Data items:
+ + + + + + +

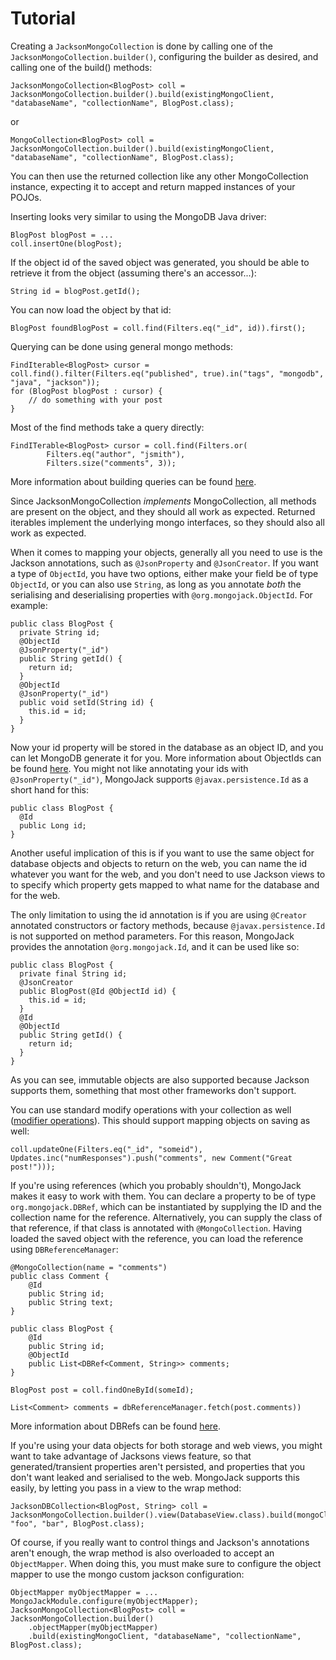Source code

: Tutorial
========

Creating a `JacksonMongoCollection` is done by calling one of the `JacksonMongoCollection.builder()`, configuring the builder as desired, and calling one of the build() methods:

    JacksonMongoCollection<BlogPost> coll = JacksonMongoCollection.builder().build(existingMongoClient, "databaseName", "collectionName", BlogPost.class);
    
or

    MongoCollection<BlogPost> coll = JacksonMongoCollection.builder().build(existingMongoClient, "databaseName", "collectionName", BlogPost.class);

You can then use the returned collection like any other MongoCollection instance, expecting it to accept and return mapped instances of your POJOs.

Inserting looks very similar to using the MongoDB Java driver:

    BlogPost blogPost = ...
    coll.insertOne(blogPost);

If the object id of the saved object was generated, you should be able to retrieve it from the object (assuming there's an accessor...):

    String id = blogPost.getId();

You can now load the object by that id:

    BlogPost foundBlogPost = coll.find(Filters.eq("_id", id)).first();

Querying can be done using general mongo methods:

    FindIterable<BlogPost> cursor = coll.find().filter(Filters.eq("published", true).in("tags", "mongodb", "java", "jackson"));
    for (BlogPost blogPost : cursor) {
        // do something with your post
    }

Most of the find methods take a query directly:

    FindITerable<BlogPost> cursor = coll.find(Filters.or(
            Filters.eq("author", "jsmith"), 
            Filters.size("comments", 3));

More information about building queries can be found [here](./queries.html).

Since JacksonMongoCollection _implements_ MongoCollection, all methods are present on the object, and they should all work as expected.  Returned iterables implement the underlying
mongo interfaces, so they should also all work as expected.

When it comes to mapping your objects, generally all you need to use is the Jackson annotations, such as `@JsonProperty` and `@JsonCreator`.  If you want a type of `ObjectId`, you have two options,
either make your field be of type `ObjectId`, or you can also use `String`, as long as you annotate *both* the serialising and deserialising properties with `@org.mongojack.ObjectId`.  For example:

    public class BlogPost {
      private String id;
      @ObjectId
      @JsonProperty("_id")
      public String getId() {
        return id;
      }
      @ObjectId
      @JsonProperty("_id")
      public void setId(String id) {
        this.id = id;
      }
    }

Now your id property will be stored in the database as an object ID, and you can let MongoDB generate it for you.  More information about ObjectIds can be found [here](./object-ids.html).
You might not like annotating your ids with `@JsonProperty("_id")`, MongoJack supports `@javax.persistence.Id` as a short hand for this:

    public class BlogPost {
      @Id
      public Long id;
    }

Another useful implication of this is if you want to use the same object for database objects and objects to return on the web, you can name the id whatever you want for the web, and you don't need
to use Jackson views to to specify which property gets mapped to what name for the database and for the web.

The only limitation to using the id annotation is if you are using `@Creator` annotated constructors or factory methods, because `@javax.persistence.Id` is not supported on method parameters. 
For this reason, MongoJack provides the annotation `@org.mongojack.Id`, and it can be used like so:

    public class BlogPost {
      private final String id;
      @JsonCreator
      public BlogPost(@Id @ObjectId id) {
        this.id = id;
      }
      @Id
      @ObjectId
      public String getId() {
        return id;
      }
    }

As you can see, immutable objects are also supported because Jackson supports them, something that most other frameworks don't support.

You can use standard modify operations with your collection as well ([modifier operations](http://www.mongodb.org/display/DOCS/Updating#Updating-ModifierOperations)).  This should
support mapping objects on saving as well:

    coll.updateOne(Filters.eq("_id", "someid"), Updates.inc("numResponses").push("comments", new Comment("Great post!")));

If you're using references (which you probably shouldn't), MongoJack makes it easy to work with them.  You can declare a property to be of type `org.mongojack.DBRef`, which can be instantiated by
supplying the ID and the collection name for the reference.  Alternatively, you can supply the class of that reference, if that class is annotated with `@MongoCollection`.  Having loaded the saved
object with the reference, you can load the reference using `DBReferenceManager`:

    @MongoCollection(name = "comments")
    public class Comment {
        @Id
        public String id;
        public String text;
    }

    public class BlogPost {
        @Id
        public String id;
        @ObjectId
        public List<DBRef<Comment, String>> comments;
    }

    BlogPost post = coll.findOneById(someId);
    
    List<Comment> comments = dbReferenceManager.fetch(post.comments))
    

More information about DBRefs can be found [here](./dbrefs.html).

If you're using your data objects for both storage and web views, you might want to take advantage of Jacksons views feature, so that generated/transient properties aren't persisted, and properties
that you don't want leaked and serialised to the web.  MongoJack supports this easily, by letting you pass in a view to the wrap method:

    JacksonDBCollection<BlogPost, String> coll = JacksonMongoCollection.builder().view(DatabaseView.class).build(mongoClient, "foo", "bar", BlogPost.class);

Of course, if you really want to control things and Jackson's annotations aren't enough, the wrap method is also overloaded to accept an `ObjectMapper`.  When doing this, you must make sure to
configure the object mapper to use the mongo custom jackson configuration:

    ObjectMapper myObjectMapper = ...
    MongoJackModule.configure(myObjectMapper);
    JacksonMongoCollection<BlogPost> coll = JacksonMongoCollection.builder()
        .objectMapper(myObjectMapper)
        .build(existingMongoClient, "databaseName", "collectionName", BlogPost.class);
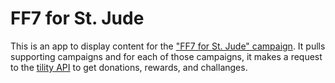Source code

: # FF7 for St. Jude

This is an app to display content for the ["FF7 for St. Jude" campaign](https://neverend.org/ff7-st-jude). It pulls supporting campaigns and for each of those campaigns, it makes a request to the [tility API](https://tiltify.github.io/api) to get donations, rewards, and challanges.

+ + + + + + +

## Try it:
Each entry above is to be restated exactly, without its images.

## Reply:
Source code

: Tutorial
========

Creating a `JacksonMongoCollection` is done by calling one of the `JacksonMongoCollection.builder()`, configuring the builder as desired, and calling one of the build() methods:

    JacksonMongoCollection<BlogPost> coll = JacksonMongoCollection.builder().build(existingMongoClient, "databaseName", "collectionName", BlogPost.class);
    
or

    MongoCollection<BlogPost> coll = JacksonMongoCollection.builder().build(existingMongoClient, "databaseName", "collectionName", BlogPost.class);

You can then use the returned collection like any other MongoCollection instance, expecting it to accept and return mapped instances of your POJOs.

Inserting looks very similar to using the MongoDB Java driver:

    BlogPost blogPost = ...
    coll.insertOne(blogPost);

If the object id of the saved object was generated, you should be able to retrieve it from the object (assuming there's an accessor...):

    String id = blogPost.getId();

You can now load the object by that id:

    BlogPost foundBlogPost = coll.find(Filters.eq("_id", id)).first();

Querying can be done using general mongo methods:

    FindIterable<BlogPost> cursor = coll.find().filter(Filters.eq("published", true).in("tags", "mongodb", "java", "jackson"));
    for (BlogPost blogPost : cursor) {
        // do something with your post
    }

Most of the find methods take a query directly:

    FindITerable<BlogPost> cursor = coll.find(Filters.or(
            Filters.eq("author", "jsmith"), 
            Filters.size("comments", 3));

More information about building queries can be found [here](./queries.html).

Since JacksonMongoCollection _implements_ MongoCollection, all methods are present on the object, and they should all work as expected.  Returned iterables implement the underlying
mongo interfaces, so they should also all work as expected.

When it comes to mapping your objects, generally all you need to use is the Jackson annotations, such as `@JsonProperty` and `@JsonCreator`.  If you want a type of `ObjectId`, you have two options,
either make your field be of type `ObjectId`, or you can also use `String`, as long as you annotate *both* the serialising and deserialising properties with `@org.mongojack.ObjectId`.  For example:

    public class BlogPost {
      private String id;
      @ObjectId
      @JsonProperty("_id")
      public String getId() {
        return id;
      }
      @ObjectId
      @JsonProperty("_id")
      public void setId(String id) {
        this.id = id;
      }
    }

Now your id property will be stored in the database as an object ID, and you can let MongoDB generate it for you.  More information about ObjectIds can be found [here](./object-ids.html).
You might not like annotating your ids with `@JsonProperty("_id")`, MongoJack supports `@javax.persistence.Id` as a short hand for this:

    public class BlogPost {
      @Id
      public Long id;
    }

Another useful implication of this is if you want to use the same object for database objects and objects to return on the web, you can name the id whatever you want for the web, and you don't need
to use Jackson views to to specify which property gets mapped to what name for the database and for the web.

The only limitation to using the id annotation is if you are using `@Creator` annotated constructors or factory methods, because `@javax.persistence.Id` is not supported on method parameters. 
For this reason, MongoJack provides the annotation `@org.mongojack.Id`, and it can be used like so:

    public class BlogPost {
      private final String id;
      @JsonCreator
      public BlogPost(@Id @ObjectId id) {
        this.id = id;
      }
      @Id
      @ObjectId
      public String getId() {
        return id;
      }
    }

As you can see, immutable objects are also supported because Jackson supports them, something that most other frameworks don't support.

You can use standard modify operations with your collection as well ([modifier operations](http://www.mongodb.org/display/DOCS/Updating#Updating-ModifierOperations)).  This should
support mapping objects on saving as well:

    coll.updateOne(Filters.eq("_id", "someid"), Updates.inc("numResponses").push("comments", new Comment("Great post!")));

If you're using references (which you probably shouldn't), MongoJack makes it easy to work with them.  You can declare a property to be of type `org.mongojack.DBRef`, which can be instantiated by
supplying the ID and the collection name for the reference.  Alternatively, you can supply the class of that reference, if that class is annotated with `@MongoCollection`.  Having loaded the saved
object with the reference, you can load the reference using `DBReferenceManager`:

    @MongoCollection(name = "comments")
    public class Comment {
        @Id
        public String id;
        public String text;
    }

    public class BlogPost {
        @Id
        public String id;
        @ObjectId
        public List<DBRef<Comment, String>> comments;
    }

    BlogPost post = coll.findOneById(someId);
    
    List<Comment> comments = dbReferenceManager.fetch(post.comments))
    

More information about DBRefs can be found [here](./dbrefs.html).

If you're using your data objects for both storage and web views, you might want to take advantage of Jacksons views feature, so that generated/transient properties aren't persisted, and properties
that you don't want leaked and serialised to the web.  MongoJack supports this easily, by letting you pass in a view to the wrap method:

    JacksonDBCollection<BlogPost, String> coll = JacksonMongoCollection.builder().view(DatabaseView.class).build(mongoClient, "foo", "bar", BlogPost.class);

Of course, if you really want to control things and Jackson's annotations aren't enough, the wrap method is also overloaded to accept an `ObjectMapper`.  When doing this, you must make sure to
configure the object mapper to use the mongo custom jackson configuration:

    ObjectMapper myObjectMapper = ...
    MongoJackModule.configure(myObjectMapper);
    JacksonMongoCollection<BlogPost> coll = JacksonMongoCollection.builder()
        .objectMapper(myObjectMapper)
        .build(existingMongoClient, "databaseName", "collectionName", BlogPost.class);
Source code

: # FF7 for St. Jude

This is an app to display content for the ["FF7 for St. Jude" campaign](https://neverend.org/ff7-st-jude). It pulls supporting campaigns and for each of those campaigns, it makes a request to the [tility API](https://tiltify.github.io/api) to get donations, rewards, and challanges.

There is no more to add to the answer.